Song by Chris Brown

from the album Royalty
- Recorded: 2015
- Genre: Pop; R&B;
- Length: 4:20
- Label: RCA
- Songwriters: Chris Brown; Jason Boyd; Dominic Jordan; Jimmy Giannos; Nicolò Arquilla; Daniele Autore;
- Producers: The Audibles; Danusk; Poo Bear; Max Borghetti; Razihel;

Music video
- "Little More (Royalty)" on YouTube

= Little More (Royalty) =

205 song by Chris Brown

"Little More (Royalty)" is a song by American singer Chris Brown from his seventh studio album Royalty. It was produced by The Audibles and Poo Bear. The song peaking at number 91 on the US Billboard Hot 100, and number 32 on the US Hot R&B/Hip-Hop Songs chart.

==Music video==
===Background and synopsis===
On December 18, 2015, Brown uploaded the music video for "Little More (Royalty)" on his YouTube and Vevo account. In the video, Brown wakes up after a night of partying to find a little girl looking around his bedroom. He winds up acting very confused, but that confusion turns to love.
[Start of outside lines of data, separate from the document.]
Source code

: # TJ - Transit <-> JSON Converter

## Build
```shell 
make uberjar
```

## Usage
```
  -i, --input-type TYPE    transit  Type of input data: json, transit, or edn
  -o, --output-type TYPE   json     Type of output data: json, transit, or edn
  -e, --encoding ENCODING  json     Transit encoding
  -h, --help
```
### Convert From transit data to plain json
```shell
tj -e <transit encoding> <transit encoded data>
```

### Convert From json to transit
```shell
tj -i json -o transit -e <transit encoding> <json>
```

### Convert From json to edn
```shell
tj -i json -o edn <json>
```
The video shows them playing together, eating, and doing all sorts of fun things.

===Reception===
Many critics have praised the video saying that Brown shows a more playful side in the video, playing with his little girl, feeding her breakfast, dancing, blowing bubbles and just generally goofing off together.

==Charts==

Chart performance for "Little More (Royalty)"
| Chart (2016) | Peak position |
|---|---|
| Canada Hot 100 (Billboard) | 98 |
| UK Hip Hop/R&B (OCC) | 29 |
| US Billboard Hot 100 | 91 |
| US Hot R&B/Hip-Hop Songs (Billboard) | 32 |

== Certifications ==

Certifications for "Little More (Royalty)"
| Region | Certification | Certified units/sales |
| United States (RIAA) | Gold | 500,000^{‡} |
^{‡} Sales+streaming figures based on certification alone.